▶ _Given entries_
::::::::
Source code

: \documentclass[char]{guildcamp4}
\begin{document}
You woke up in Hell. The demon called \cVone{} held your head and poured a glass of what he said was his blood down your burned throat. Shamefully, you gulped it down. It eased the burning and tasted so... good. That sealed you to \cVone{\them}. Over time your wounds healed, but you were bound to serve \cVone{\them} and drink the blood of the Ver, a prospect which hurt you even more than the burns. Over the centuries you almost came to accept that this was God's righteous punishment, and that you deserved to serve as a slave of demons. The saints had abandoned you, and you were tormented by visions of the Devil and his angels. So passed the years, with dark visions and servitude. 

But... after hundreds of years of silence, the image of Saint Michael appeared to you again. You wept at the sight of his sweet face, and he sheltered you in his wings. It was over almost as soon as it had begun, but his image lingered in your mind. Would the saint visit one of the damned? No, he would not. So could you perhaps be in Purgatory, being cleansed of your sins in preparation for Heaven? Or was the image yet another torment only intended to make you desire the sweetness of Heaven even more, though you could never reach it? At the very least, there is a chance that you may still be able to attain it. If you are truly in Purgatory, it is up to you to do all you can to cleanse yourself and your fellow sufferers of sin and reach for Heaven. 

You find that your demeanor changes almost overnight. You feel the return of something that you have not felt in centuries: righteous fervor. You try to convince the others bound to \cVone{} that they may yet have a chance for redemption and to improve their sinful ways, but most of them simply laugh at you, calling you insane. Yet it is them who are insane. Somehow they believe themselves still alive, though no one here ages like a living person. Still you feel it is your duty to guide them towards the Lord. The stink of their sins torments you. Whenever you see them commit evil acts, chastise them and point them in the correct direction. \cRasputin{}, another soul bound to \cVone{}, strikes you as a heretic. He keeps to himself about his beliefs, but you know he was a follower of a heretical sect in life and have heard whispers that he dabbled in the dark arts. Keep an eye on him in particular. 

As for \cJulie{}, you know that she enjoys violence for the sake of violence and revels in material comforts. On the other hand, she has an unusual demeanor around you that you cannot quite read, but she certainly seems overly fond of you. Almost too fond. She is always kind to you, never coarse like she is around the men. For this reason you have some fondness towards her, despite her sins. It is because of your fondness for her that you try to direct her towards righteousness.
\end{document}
::::::::
▶ _Your task_
When you reach the end of the listing, print it again in full, exactly as given.

▶ _Written response_
Source code

: \documentclass[char]{guildcamp4}
\begin{document}
You woke up in Hell. The demon called \cVone{} held your head and poured a glass of what he said was his blood down your burned throat. Shamefully, you gulped it down. It eased the burning and tasted so... good. That sealed you to \cVone{\them}. Over time your wounds healed, but you were bound to serve \cVone{\them} and drink the blood of the Ver, a prospect which hurt you even more than the burns. Over the centuries you almost came to accept that this was God's righteous punishment, and that you deserved to serve as a slave of demons. The saints had abandoned you, and you were tormented by visions of the Devil and his angels. So passed the years, with dark visions and servitude. 

But... after hundreds of years of silence, the image of Saint Michael appeared to you again. You wept at the sight of his sweet face, and he sheltered you in his wings. It was over almost as soon as it had begun, but his image lingered in your mind. Would the saint visit one of the damned? No, he would not. So could you perhaps be in Purgatory, being cleansed of your sins in preparation for Heaven? Or was the image yet another torment only intended to make you desire the sweetness of Heaven even more, though you could never reach it? At the very least, there is a chance that you may still be able to attain it. If you are truly in Purgatory, it is up to you to do all you can to cleanse yourself and your fellow sufferers of sin and reach for Heaven. 

You find that your demeanor changes almost overnight. You feel the return of something that you have not felt in centuries: righteous fervor. You try to convince the others bound to \cVone{} that they may yet have a chance for redemption and to improve their sinful ways, but most of them simply laugh at you, calling you insane. Yet it is them who are insane. Somehow they believe themselves still alive, though no one here ages like a living person. Still you feel it is your duty to guide them towards the Lord. The stink of their sins torments you. Whenever you see them commit evil acts, chastise them and point them in the correct direction. \cRasputin{}, another soul bound to \cVone{}, strikes you as a heretic. He keeps to himself about his beliefs, but you know he was a follower of a heretical sect in life and have heard whispers that he dabbled in the dark arts. Keep an eye on him in particular. 

As for \cJulie{}, you know that she enjoys violence for the sake of violence and revels in material comforts. On the other hand, she has an unusual demeanor around you that you cannot quite read, but she certainly seems overly fond of you. Almost too fond. She is always kind to you, never coarse like she is around the men. For this reason you have some fondness towards her, despite her sins. It is because of your fondness for her that you try to direct her towards righteousness.
\end{document}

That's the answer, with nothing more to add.